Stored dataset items
BEGIN
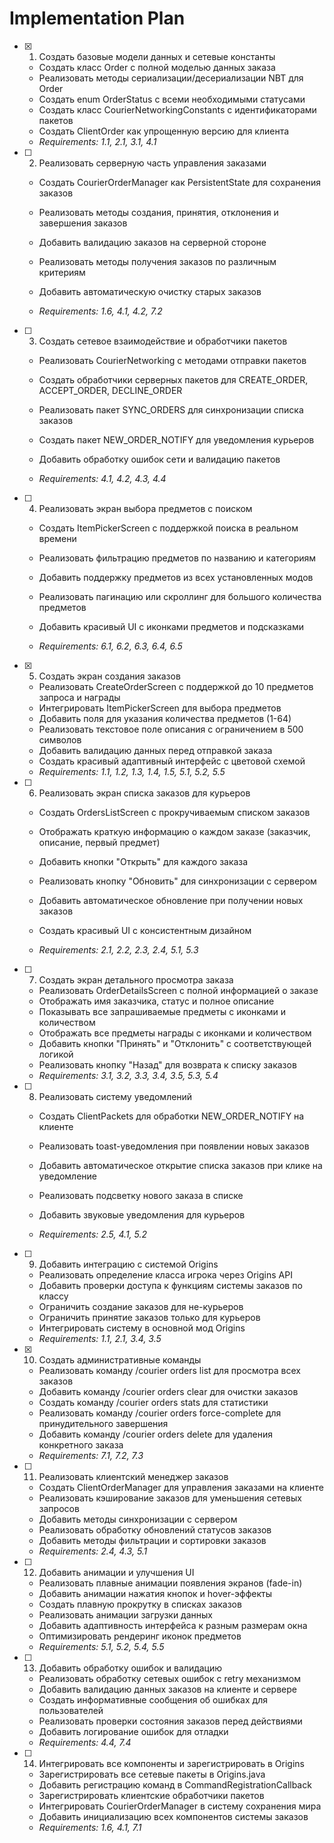 # Implementation Plan

- [x] 1. Создать базовые модели данных и сетевые константы


  - Создать класс Order с полной моделью данных заказа
  - Реализовать методы сериализации/десериализации NBT для Order
  - Создать enum OrderStatus с всеми необходимыми статусами
  - Создать класс CourierNetworkingConstants с идентификаторами пакетов
  - Создать ClientOrder как упрощенную версию для клиента
  - _Requirements: 1.1, 2.1, 3.1, 4.1_



- [ ] 2. Реализовать серверную часть управления заказами
  - Создать CourierOrderManager как PersistentState для сохранения заказов
  - Реализовать методы создания, принятия, отклонения и завершения заказов
  - Добавить валидацию заказов на серверной стороне
  - Реализовать методы получения заказов по различным критериям
  - Добавить автоматическую очистку старых заказов


  - _Requirements: 1.6, 4.1, 4.2, 7.2_

- [ ] 3. Создать сетевое взаимодействие и обработчики пакетов
  - Реализовать CourierNetworking с методами отправки пакетов
  - Создать обработчики серверных пакетов для CREATE_ORDER, ACCEPT_ORDER, DECLINE_ORDER
  - Реализовать пакет SYNC_ORDERS для синхронизации списка заказов


  - Создать пакет NEW_ORDER_NOTIFY для уведомления курьеров
  - Добавить обработку ошибок сети и валидацию пакетов
  - _Requirements: 4.1, 4.2, 4.3, 4.4_

- [ ] 4. Реализовать экран выбора предметов с поиском
  - Создать ItemPickerScreen с поддержкой поиска в реальном времени


  - Реализовать фильтрацию предметов по названию и категориям
  - Добавить поддержку предметов из всех установленных модов
  - Реализовать пагинацию или скроллинг для большого количества предметов
  - Добавить красивый UI с иконками предметов и подсказками
  - _Requirements: 6.1, 6.2, 6.3, 6.4, 6.5_

- [x] 5. Создать экран создания заказов


  - Реализовать CreateOrderScreen с поддержкой до 10 предметов запроса и награды
  - Интегрировать ItemPickerScreen для выбора предметов
  - Добавить поля для указания количества предметов (1-64)
  - Реализовать текстовое поле описания с ограничением в 500 символов
  - Добавить валидацию данных перед отправкой заказа
  - Создать красивый адаптивный интерфейс с цветовой схемой
  - _Requirements: 1.1, 1.2, 1.3, 1.4, 1.5, 5.1, 5.2, 5.5_



- [ ] 6. Реализовать экран списка заказов для курьеров
  - Создать OrdersListScreen с прокручиваемым списком заказов
  - Отображать краткую информацию о каждом заказе (заказчик, описание, первый предмет)
  - Добавить кнопки "Открыть" для каждого заказа
  - Реализовать кнопку "Обновить" для синхронизации с сервером
  - Добавить автоматическое обновление при получении новых заказов


  - Создать красивый UI с консистентным дизайном
  - _Requirements: 2.1, 2.2, 2.3, 2.4, 5.1, 5.3_

- [ ] 7. Создать экран детального просмотра заказа
  - Реализовать OrderDetailsScreen с полной информацией о заказе
  - Отображать имя заказчика, статус и полное описание
  - Показывать все запрашиваемые предметы с иконками и количеством
  - Отображать все предметы награды с иконками и количеством
  - Добавить кнопки "Принять" и "Отклонить" с соответствующей логикой
  - Реализовать кнопку "Назад" для возврата к списку заказов
  - _Requirements: 3.1, 3.2, 3.3, 3.4, 3.5, 5.3, 5.4_

- [ ] 8. Реализовать систему уведомлений
  - Создать ClientPackets для обработки NEW_ORDER_NOTIFY на клиенте

  - Реализовать toast-уведомления при появлении новых заказов
  - Добавить автоматическое открытие списка заказов при клике на уведомление
  - Реализовать подсветку нового заказа в списке
  - Добавить звуковые уведомления для курьеров
  - _Requirements: 2.5, 4.1, 5.2_

- [ ] 9. Добавить интеграцию с системой Origins
  - Реализовать определение класса игрока через Origins API
  - Добавить проверки доступа к функциям системы заказов по классу
  - Ограничить создание заказов для не-курьеров
  - Ограничить принятие заказов только для курьеров
  - Интегрировать систему в основной мод Origins
  - _Requirements: 1.1, 2.1, 3.4, 3.5_

- [x] 10. Создать административные команды

  - Реализовать команду /courier orders list для просмотра всех заказов
  - Добавить команду /courier orders clear для очистки заказов
  - Создать команду /courier orders stats для статистики
  - Реализовать команду /courier orders force-complete для принудительного завершения
  - Добавить команду /courier orders delete для удаления конкретного заказа
  - _Requirements: 7.1, 7.2, 7.3_

- [ ] 11. Реализовать клиентский менеджер заказов
  - Создать ClientOrderManager для управления заказами на клиенте
  - Реализовать кэширование заказов для уменьшения сетевых запросов
  - Добавить методы синхронизации с сервером
  - Реализовать обработку обновлений статусов заказов
  - Добавить методы фильтрации и сортировки заказов
  - _Requirements: 2.4, 4.3, 5.1_

- [ ] 12. Добавить анимации и улучшения UI
  - Реализовать плавные анимации появления экранов (fade-in)
  - Добавить анимации нажатия кнопок и hover-эффекты
  - Создать плавную прокрутку в списках заказов
  - Реализовать анимации загрузки данных
  - Добавить адаптивность интерфейса к разным размерам окна
  - Оптимизировать рендеринг иконок предметов
  - _Requirements: 5.1, 5.2, 5.4, 5.5_

- [ ] 13. Добавить обработку ошибок и валидацию
  - Реализовать обработку сетевых ошибок с retry механизмом
  - Добавить валидацию данных заказов на клиенте и сервере
  - Создать информативные сообщения об ошибках для пользователей
  - Реализовать проверки состояния заказов перед действиями
  - Добавить логирование ошибок для отладки
  - _Requirements: 4.4, 7.4_

- [ ] 14. Интегрировать все компоненты и зарегистрировать в Origins



  - Зарегистрировать все сетевые пакеты в Origins.java
  - Добавить регистрацию команд в CommandRegistrationCallback
  - Зарегистрировать клиентские обработчики пакетов
  - Интегрировать CourierOrderManager в систему сохранения мира
  - Добавить инициализацию всех компонентов системы заказов
  - _Requirements: 1.6, 4.1, 7.1_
END
Try it: Give the entries above again word for word, without any pictures.

Output:
 # Implementation Plan

- [x] 1. Создать базовые модели данных и сетевые константы


  - Создать класс Order с полной моделью данных заказа
  - Реализовать методы сериализации/десериализации NBT для Order
  - Создать enum OrderStatus с всеми необходимыми статусами
  - Создать класс CourierNetworkingConstants с идентификаторами пакетов
  - Создать ClientOrder как упрощенную версию для клиента
  - _Requirements: 1.1, 2.1, 3.1, 4.1_



- [ ] 2. Реализовать серверную часть управления заказами
  - Создать CourierOrderManager как PersistentState для сохранения заказов
  - Реализовать методы создания, принятия, отклонения и завершения заказов
  - Добавить валидацию заказов на серверной стороне
  - Реализовать методы получения заказов по различным критериям
  - Добавить автоматическую очистку старых заказов


  - _Requirements: 1.6, 4.1, 4.2, 7.2_

- [ ] 3. Создать сетевое взаимодействие и обработчики пакетов
  - Реализовать CourierNetworking с методами отправки пакетов
  - Создать обработчики серверных пакетов для CREATE_ORDER, ACCEPT_ORDER, DECLINE_ORDER
  - Реализовать пакет SYNC_ORDERS для синхронизации списка заказов


  - Создать пакет NEW_ORDER_NOTIFY для уведомления курьеров
  - Добавить обработку ошибок сети и валидацию пакетов
  - _Requirements: 4.1, 4.2, 4.3, 4.4_

- [ ] 4. Реализовать экран выбора предметов с поиском
  - Создать ItemPickerScreen с поддержкой поиска в реальном времени


  - Реализовать фильтрацию предметов по названию и категориям
  - Добавить поддержку предметов из всех установленных модов
  - Реализовать пагинацию или скроллинг для большого количества предметов
  - Добавить красивый UI с иконками предметов и подсказками
  - _Requirements: 6.1, 6.2, 6.3, 6.4, 6.5_

- [x] 5. Создать экран создания заказов


  - Реализовать CreateOrderScreen с поддержкой до 10 предметов запроса и награды
  - Интегрировать ItemPickerScreen для выбора предметов
  - Добавить поля для указания количества предметов (1-64)
  - Реализовать текстовое поле описания с ограничением в 500 символов
  - Добавить валидацию данных перед отправкой заказа
  - Создать красивый адаптивный интерфейс с цветовой схемой
  - _Requirements: 1.1, 1.2, 1.3, 1.4, 1.5, 5.1, 5.2, 5.5_



- [ ] 6. Реализовать экран списка заказов для курьеров
  - Создать OrdersListScreen с прокручиваемым списком заказов
  - Отображать краткую информацию о каждом заказе (заказчик, описание, первый предмет)
  - Добавить кнопки "Открыть" для каждого заказа
  - Реализовать кнопку "Обновить" для синхронизации с сервером
  - Добавить автоматическое обновление при получении новых заказов


  - Создать красивый UI с консистентным дизайном
  - _Requirements: 2.1, 2.2, 2.3, 2.4, 5.1, 5.3_

- [ ] 7. Создать экран детального просмотра заказа
  - Реализовать OrderDetailsScreen с полной информацией о заказе
  - Отображать имя заказчика, статус и полное описание
  - Показывать все запрашиваемые предметы с иконками и количеством
  - Отображать все предметы награды с иконками и количеством
  - Добавить кнопки "Принять" и "Отклонить" с соответствующей логикой
  - Реализовать кнопку "Назад" для возврата к списку заказов
  - _Requirements: 3.1, 3.2, 3.3, 3.4, 3.5, 5.3, 5.4_

- [ ] 8. Реализовать систему уведомлений
  - Создать ClientPackets для обработки NEW_ORDER_NOTIFY на клиенте

  - Реализовать toast-уведомления при появлении новых заказов
  - Добавить автоматическое открытие списка заказов при клике на уведомление
  - Реализовать подсветку нового заказа в списке
  - Добавить звуковые уведомления для курьеров
  - _Requirements: 2.5, 4.1, 5.2_

- [ ] 9. Добавить интеграцию с системой Origins
  - Реализовать определение класса игрока через Origins API
  - Добавить проверки доступа к функциям системы заказов по классу
  - Ограничить создание заказов для не-курьеров
  - Ограничить принятие заказов только для курьеров
  - Интегрировать систему в основной мод Origins
  - _Requirements: 1.1, 2.1, 3.4, 3.5_

- [x] 10. Создать административные команды

  - Реализовать команду /courier orders list для просмотра всех заказов
  - Добавить команду /courier orders clear для очистки заказов
  - Создать команду /courier orders stats для статистики
  - Реализовать команду /courier orders force-complete для принудительного завершения
  - Добавить команду /courier orders delete для удаления конкретного заказа
  - _Requirements: 7.1, 7.2, 7.3_

- [ ] 11. Реализовать клиентский менеджер заказов
  - Создать ClientOrderManager для управления заказами на клиенте
  - Реализовать кэширование заказов для уменьшения сетевых запросов
  - Добавить методы синхронизации с сервером
  - Реализовать обработку обновлений статусов заказов
  - Добавить методы фильтрации и сортировки заказов
  - _Requirements: 2.4, 4.3, 5.1_

- [ ] 12. Добавить анимации и улучшения UI
  - Реализовать плавные анимации появления экранов (fade-in)
  - Добавить анимации нажатия кнопок и hover-эффекты
  - Создать плавную прокрутку в списках заказов
  - Реализовать анимации загрузки данных
  - Добавить адаптивность интерфейса к разным размерам окна
  - Оптимизировать рендеринг иконок предметов
  - _Requirements: 5.1, 5.2, 5.4, 5.5_

- [ ] 13. Добавить обработку ошибок и валидацию
  - Реализовать обработку сетевых ошибок с retry механизмом
  - Добавить валидацию данных заказов на клиенте и сервере
  - Создать информативные сообщения об ошибках для пользователей
  - Реализовать проверки состояния заказов перед действиями
  - Добавить логирование ошибок для отладки
  - _Requirements: 4.4, 7.4_

- [ ] 14. Интегрировать все компоненты и зарегистрировать в Origins



  - Зарегистрировать все сетевые пакеты в Origins.java
  - Добавить регистрацию команд в CommandRegistrationCallback
  - Зарегистрировать клиентские обработчики пакетов
  - Интегрировать CourierOrderManager в систему сохранения мира
  - Добавить инициализацию всех компонентов системы заказов
  - _Requirements: 1.6, 4.1, 7.1_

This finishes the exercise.